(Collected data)
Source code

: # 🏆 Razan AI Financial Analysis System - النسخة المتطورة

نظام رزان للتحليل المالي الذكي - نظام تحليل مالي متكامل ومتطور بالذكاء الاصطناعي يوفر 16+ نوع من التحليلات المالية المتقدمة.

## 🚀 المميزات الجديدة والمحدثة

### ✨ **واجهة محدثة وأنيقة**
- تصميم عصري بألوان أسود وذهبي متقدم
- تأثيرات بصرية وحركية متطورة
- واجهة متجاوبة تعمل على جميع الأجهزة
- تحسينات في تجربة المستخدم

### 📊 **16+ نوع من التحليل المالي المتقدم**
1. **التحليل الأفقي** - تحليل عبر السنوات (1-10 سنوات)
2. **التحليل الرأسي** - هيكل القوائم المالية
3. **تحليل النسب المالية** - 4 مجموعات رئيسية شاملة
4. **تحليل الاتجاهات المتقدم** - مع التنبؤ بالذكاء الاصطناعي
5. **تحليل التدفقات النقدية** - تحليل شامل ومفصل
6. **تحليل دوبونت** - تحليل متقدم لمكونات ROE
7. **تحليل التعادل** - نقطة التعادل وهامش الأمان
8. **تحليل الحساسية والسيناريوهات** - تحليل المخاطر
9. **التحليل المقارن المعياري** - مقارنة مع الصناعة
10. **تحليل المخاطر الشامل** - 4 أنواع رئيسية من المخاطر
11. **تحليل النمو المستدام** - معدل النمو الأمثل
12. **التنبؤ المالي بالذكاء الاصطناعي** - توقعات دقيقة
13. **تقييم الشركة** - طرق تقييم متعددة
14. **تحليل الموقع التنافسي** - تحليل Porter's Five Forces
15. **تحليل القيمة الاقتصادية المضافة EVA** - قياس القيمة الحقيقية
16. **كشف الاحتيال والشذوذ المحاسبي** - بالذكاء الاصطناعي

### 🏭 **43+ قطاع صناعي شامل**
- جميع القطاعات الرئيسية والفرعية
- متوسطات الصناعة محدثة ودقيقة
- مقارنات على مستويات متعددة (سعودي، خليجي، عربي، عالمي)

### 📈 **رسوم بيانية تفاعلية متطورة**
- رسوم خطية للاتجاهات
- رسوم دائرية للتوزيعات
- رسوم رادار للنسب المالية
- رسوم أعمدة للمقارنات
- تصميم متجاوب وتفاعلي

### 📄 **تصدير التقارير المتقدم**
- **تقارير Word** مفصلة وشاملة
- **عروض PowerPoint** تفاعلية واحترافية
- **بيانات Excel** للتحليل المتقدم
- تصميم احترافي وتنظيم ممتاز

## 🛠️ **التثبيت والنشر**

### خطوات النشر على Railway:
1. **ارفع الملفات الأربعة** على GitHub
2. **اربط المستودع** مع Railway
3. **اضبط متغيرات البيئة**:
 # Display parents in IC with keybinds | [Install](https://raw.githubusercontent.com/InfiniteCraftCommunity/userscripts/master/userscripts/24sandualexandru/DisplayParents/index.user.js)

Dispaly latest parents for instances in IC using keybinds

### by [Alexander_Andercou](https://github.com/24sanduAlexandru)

TASK DESCRIPTION – Each record above should be repeated exactly as it appears.

SOLUTION TO THE PROBLEM –
Source code

: # 🏆 Razan AI Financial Analysis System - النسخة المتطورة

نظام رزان للتحليل المالي الذكي - نظام تحليل مالي متكامل ومتطور بالذكاء الاصطناعي يوفر 16+ نوع من التحليلات المالية المتقدمة.

## 🚀 المميزات الجديدة والمحدثة

### ✨ **واجهة محدثة وأنيقة**
- تصميم عصري بألوان أسود وذهبي متقدم
- تأثيرات بصرية وحركية متطورة
- واجهة متجاوبة تعمل على جميع الأجهزة
- تحسينات في تجربة المستخدم

### 📊 **16+ نوع من التحليل المالي المتقدم**
1. **التحليل الأفقي** - تحليل عبر السنوات (1-10 سنوات)
2. **التحليل الرأسي** - هيكل القوائم المالية
3. **تحليل النسب المالية** - 4 مجموعات رئيسية شاملة
4. **تحليل الاتجاهات المتقدم** - مع التنبؤ بالذكاء الاصطناعي
5. **تحليل التدفقات النقدية** - تحليل شامل ومفصل
6. **تحليل دوبونت** - تحليل متقدم لمكونات ROE
7. **تحليل التعادل** - نقطة التعادل وهامش الأمان
8. **تحليل الحساسية والسيناريوهات** - تحليل المخاطر
9. **التحليل المقارن المعياري** - مقارنة مع الصناعة
10. **تحليل المخاطر الشامل** - 4 أنواع رئيسية من المخاطر
11. **تحليل النمو المستدام** - معدل النمو الأمثل
12. **التنبؤ المالي بالذكاء الاصطناعي** - توقعات دقيقة
13. **تقييم الشركة** - طرق تقييم متعددة
14. **تحليل الموقع التنافسي** - تحليل Porter's Five Forces
15. **تحليل القيمة الاقتصادية المضافة EVA** - قياس القيمة الحقيقية
16. **كشف الاحتيال والشذوذ المحاسبي** - بالذكاء الاصطناعي

### 🏭 **43+ قطاع صناعي شامل**
- جميع القطاعات الرئيسية والفرعية
- متوسطات الصناعة محدثة ودقيقة
- مقارنات على مستويات متعددة (سعودي، خليجي، عربي، عالمي)

### 📈 **رسوم بيانية تفاعلية متطورة**
- رسوم خطية للاتجاهات
- رسوم دائرية للتوزيعات
- رسوم رادار للنسب المالية
- رسوم أعمدة للمقارنات
- تصميم متجاوب وتفاعلي

### 📄 **تصدير التقارير المتقدم**
- **تقارير Word** مفصلة وشاملة
- **عروض PowerPoint** تفاعلية واحترافية
- **بيانات Excel** للتحليل المتقدم
- تصميم احترافي وتنظيم ممتاز

## 🛠️ **التثبيت والنشر**

### خطوات النشر على Railway:
1. **ارفع الملفات الأربعة** على GitHub
2. **اربط المستودع** مع Railway
3. **اضبط متغيرات البيئة**:
 # Display parents in IC with keybinds | [Install](https://raw.githubusercontent.com/InfiniteCraftCommunity/userscripts/master/userscripts/24sandualexandru/DisplayParents/index.user.js)

Dispaly latest parents for instances in IC using keybinds

### by [Alexander_Andercou](https://github.com/24sanduAlexandru)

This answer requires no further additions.